Segunda-feira, 03 de fevereiro de 2025
Por Redação O Sul | 9 de julho de 2024
A recente eleição parlamentar francesa lançou o país numa imensa incerteza. Antes do segundo turno, realizado anteontem, havia no ar a perspectiva sombria do triunfo da extrema direita, que mesmo se maquiando de centrismo jamais deixou de ser um movimento inspirado no xenófobo e filonazista Jean-Marie Le Pen. Agora, contabilizados os votos, é o bloco de esquerda, em que se destaca o grupo político do trotskista antissemita Jean-Luc Mélenchon, que aparece como a principal bancada da Assembleia Nacional, enquanto a extrema direita, embora tenha crescido, ficou apenas em terceiro lugar. O centro, que tem no presidente Emmanuel Macron sua principal liderança, até conseguiu se recuperar um pouco do desastre do primeiro turno, mas perdeu a maioria que tinha na Assembleia. Ou seja, nenhuma das três forças políticas mais relevantes da França hoje conseguiria governar sem alguma forma de compromisso umas com as outras – um cenário virtualmente impossível, dado o grau de hostilidade entre elas.

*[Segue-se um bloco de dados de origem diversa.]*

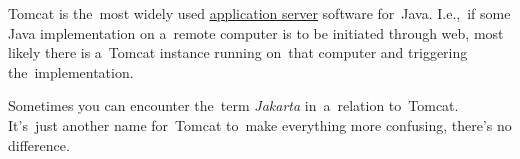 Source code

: \label{tomcat}
Tomcat is the~most widely used \hyperref[applicationserver]{application server} software for~Java.
I.e.,~if some Java implementation on a~remote computer is to be initiated through web, most likely there is a~Tomcat instance running on~that computer and triggering the~implementation.

\warning Sometimes you can encounter the~term \textit{Jakarta} in~a~relation to~Tomcat.
It's~just another name for~Tomcat to~make everything more confusing, there's no difference.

Vislumbra-se, portanto, o caos. Obviamente não era esse o resultado que Macron antevia quando teve a ideia de dissolver a Assembleia e antecipar as eleições, depois da surra que levou da extrema direita na disputa pelo Parlamento Europeu. O presidente queria transformar a eleição num tira-teima sobre seu governo e sua liderança. Embora tenha reduzido o prejuízo, é evidente que Macron perdeu a aposta: terá que governar sem qualquer controle sobre a Assembleia.
Num cenário como esse, é improvável que haja algum consenso sobre o interesse nacional, e isso num momento crítico na França e na Europa, às voltas com guerras, perspectiva de afastamento dos Estados Unidos, enfrentamento da concorrência chinesa e transição energética lenta e custosa. No caso especificamente francês, há ainda a crescente dívida, o desequilíbrio das contas e a agitação social, que deterioraram substancialmente a popularidade de Macron.
Nos últimos dias, diversas forças políticas e sociais da França se juntaram numa “frente republicana” destinada a salvar o país das garras da extrema direita – e o resultado disso foi a vitória (felizmente apenas relativa) da extrema esquerda, que é igualmente uma ameaça à democracia, embora as tais forças “republicanas” nunca a tenham tratado como tal. Ao contrário: entre o primeiro e o segundo turno das eleições, os franceses foram bombardeados por mensagens apocalípticas sobre a hipótese de um triunfo do “fascismo”. Até o craque francês Mbappé foi convocado para emprestar seu carisma e sua popularidade a esse movimento de salvação da democracia – que, a propósito, sempre foi útil a Macron, um jejuno na política que alcançou a presidência como a novidade centrista que impediria o avanço da extrema direita.
Agora tudo isso soa como farsa, e a França se lançou no escuro: um presidente sem força política, um Parlamento ingovernável e um país despedaçado. A extrema direita, de fato, ainda não triunfou, mas ninguém na França parece respirar aliviado. As informações são do jornal O Estado de S. Paulo.